WHAT NEEDS TO BE DONE -
Find the string "article" in the records. Copy every line it appears in.

DATA -
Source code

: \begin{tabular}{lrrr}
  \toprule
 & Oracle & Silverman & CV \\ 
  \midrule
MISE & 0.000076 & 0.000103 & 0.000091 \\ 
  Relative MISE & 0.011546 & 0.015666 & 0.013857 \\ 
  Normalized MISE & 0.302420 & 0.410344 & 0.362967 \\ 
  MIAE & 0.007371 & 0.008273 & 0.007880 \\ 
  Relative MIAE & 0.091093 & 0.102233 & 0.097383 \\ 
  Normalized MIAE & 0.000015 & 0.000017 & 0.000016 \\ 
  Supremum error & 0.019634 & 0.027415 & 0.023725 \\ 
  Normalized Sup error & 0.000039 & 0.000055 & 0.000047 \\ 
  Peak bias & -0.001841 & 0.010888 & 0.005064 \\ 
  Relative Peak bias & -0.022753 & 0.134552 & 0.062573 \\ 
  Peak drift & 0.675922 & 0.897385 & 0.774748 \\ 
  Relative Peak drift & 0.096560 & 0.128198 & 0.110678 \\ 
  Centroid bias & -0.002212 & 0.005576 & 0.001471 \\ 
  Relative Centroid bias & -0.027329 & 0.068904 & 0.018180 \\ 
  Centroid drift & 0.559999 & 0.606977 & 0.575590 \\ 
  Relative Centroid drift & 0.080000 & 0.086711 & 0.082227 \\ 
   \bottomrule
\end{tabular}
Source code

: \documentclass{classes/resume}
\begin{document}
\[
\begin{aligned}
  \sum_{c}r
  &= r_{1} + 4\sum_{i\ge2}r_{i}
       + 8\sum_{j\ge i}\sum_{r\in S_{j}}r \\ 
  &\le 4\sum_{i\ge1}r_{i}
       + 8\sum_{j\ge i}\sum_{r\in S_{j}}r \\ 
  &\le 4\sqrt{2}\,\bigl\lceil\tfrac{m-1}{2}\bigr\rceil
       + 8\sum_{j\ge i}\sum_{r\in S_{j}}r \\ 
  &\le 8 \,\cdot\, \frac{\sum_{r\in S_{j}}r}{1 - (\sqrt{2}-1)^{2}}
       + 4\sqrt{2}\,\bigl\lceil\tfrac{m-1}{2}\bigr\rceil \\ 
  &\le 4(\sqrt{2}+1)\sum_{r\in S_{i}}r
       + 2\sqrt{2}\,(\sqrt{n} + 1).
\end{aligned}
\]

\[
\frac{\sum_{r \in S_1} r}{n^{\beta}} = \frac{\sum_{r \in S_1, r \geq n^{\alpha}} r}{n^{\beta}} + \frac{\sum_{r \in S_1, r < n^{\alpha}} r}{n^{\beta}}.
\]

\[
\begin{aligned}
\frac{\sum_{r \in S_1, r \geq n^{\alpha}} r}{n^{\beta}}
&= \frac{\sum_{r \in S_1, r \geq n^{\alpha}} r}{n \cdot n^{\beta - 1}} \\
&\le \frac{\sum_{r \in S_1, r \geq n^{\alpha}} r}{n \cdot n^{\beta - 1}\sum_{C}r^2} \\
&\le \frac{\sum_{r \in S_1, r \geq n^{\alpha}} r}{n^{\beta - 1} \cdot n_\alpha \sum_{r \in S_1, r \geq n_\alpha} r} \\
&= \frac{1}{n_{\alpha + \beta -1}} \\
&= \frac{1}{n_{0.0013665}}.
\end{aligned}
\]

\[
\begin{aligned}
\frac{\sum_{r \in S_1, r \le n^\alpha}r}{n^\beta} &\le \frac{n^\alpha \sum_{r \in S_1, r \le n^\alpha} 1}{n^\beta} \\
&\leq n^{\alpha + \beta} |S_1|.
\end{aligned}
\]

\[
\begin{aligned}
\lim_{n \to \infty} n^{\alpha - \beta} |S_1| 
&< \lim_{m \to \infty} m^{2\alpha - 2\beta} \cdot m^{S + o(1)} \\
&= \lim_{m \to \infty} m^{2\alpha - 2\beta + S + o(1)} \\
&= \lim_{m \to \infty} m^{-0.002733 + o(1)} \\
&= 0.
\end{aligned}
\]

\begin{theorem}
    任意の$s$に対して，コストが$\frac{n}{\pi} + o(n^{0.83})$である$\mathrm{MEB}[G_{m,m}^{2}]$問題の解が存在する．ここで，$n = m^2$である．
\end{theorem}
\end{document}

---

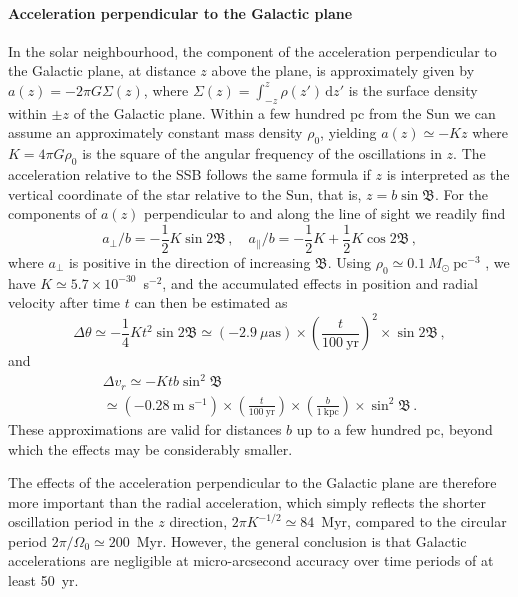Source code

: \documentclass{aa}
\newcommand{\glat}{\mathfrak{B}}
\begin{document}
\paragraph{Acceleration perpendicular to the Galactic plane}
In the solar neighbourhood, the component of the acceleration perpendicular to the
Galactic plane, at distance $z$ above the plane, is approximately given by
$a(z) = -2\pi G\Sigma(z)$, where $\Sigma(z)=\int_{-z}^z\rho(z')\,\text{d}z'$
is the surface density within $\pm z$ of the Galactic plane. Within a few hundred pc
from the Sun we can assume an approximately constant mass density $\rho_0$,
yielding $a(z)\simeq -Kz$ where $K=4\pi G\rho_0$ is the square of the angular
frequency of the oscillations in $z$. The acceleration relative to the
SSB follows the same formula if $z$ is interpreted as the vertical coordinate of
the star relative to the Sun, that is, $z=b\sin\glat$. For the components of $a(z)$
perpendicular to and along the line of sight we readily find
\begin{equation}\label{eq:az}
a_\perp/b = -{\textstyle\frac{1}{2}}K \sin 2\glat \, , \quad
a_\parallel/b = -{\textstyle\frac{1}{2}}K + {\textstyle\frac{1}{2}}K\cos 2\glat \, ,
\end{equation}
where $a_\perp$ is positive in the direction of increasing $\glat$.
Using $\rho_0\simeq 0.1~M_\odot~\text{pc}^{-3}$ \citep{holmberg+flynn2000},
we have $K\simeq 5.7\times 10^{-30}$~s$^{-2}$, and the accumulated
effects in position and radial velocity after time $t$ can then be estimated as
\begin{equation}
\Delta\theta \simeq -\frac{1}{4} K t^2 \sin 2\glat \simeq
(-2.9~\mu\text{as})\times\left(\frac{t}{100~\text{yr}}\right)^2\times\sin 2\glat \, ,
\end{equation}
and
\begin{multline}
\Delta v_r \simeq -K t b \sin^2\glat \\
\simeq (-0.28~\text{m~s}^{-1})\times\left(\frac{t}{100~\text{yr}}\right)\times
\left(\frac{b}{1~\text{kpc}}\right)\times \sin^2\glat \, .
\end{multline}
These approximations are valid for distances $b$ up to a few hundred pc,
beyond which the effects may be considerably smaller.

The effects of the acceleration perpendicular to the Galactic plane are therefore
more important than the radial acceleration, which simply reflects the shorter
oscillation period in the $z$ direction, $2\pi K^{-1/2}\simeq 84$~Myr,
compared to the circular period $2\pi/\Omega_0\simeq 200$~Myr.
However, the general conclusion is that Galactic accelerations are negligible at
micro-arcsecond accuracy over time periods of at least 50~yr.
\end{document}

* * *

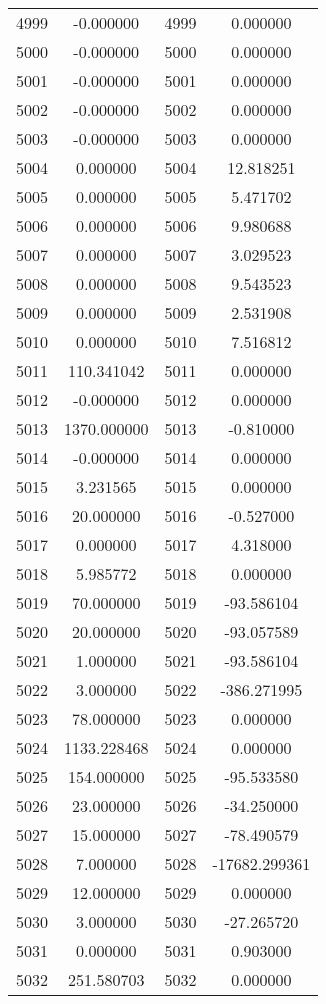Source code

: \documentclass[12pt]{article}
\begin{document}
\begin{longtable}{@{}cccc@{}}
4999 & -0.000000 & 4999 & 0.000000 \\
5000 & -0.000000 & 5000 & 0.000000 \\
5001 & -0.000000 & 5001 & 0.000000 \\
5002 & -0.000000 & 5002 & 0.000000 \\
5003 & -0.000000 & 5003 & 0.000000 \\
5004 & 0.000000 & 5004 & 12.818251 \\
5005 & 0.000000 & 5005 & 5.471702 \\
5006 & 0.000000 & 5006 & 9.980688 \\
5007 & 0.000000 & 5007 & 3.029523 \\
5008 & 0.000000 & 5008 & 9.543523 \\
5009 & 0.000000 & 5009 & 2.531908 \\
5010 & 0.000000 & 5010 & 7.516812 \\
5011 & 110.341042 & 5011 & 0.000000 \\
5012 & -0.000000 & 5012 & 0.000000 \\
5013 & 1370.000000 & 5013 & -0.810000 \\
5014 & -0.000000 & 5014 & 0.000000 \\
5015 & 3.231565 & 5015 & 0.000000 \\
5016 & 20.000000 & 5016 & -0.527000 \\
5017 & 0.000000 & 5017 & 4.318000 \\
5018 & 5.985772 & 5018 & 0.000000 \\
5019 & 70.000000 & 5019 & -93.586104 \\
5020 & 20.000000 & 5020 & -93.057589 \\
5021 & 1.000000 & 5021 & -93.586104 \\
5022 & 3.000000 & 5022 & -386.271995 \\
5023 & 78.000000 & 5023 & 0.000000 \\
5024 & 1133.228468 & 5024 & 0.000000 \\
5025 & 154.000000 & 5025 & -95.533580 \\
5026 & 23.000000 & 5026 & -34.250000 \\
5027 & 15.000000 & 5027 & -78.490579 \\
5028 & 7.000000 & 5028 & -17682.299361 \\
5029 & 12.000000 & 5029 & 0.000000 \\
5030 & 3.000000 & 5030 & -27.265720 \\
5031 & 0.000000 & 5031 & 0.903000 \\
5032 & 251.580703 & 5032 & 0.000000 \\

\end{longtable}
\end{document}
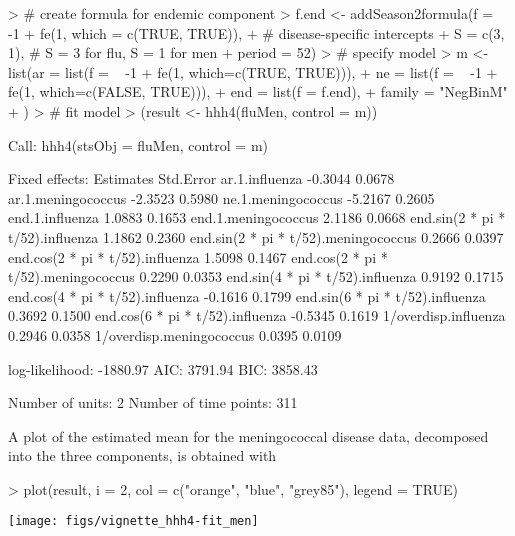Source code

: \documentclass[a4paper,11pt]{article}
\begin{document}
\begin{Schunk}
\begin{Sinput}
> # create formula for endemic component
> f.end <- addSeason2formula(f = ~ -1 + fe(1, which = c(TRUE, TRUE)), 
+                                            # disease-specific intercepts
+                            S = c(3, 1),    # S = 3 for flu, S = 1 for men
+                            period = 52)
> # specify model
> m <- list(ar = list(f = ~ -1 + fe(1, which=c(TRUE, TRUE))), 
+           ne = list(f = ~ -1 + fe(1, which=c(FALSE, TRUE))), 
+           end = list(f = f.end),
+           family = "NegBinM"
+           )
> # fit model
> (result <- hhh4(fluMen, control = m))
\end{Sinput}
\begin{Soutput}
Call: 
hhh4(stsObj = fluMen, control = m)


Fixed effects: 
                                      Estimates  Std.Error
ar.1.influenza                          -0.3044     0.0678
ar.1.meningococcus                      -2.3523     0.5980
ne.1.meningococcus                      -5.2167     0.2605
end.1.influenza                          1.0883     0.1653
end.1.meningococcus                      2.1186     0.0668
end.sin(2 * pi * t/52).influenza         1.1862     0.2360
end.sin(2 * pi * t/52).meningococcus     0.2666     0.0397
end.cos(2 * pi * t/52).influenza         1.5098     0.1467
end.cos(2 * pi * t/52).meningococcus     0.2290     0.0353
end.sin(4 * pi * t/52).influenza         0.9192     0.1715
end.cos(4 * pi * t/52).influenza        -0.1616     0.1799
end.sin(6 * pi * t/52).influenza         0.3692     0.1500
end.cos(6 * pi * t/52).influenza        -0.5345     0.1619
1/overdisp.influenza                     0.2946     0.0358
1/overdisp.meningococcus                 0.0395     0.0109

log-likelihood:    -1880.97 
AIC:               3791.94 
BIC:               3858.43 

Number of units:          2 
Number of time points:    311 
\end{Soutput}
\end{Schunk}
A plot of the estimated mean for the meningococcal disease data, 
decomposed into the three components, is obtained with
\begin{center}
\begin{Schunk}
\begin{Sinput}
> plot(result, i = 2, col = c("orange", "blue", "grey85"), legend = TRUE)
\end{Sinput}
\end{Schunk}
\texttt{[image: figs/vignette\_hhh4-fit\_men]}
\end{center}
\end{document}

TASK SOLUTION -
: \documentclass[12pt]{article}
: \documentclass[a4paper,11pt]{article}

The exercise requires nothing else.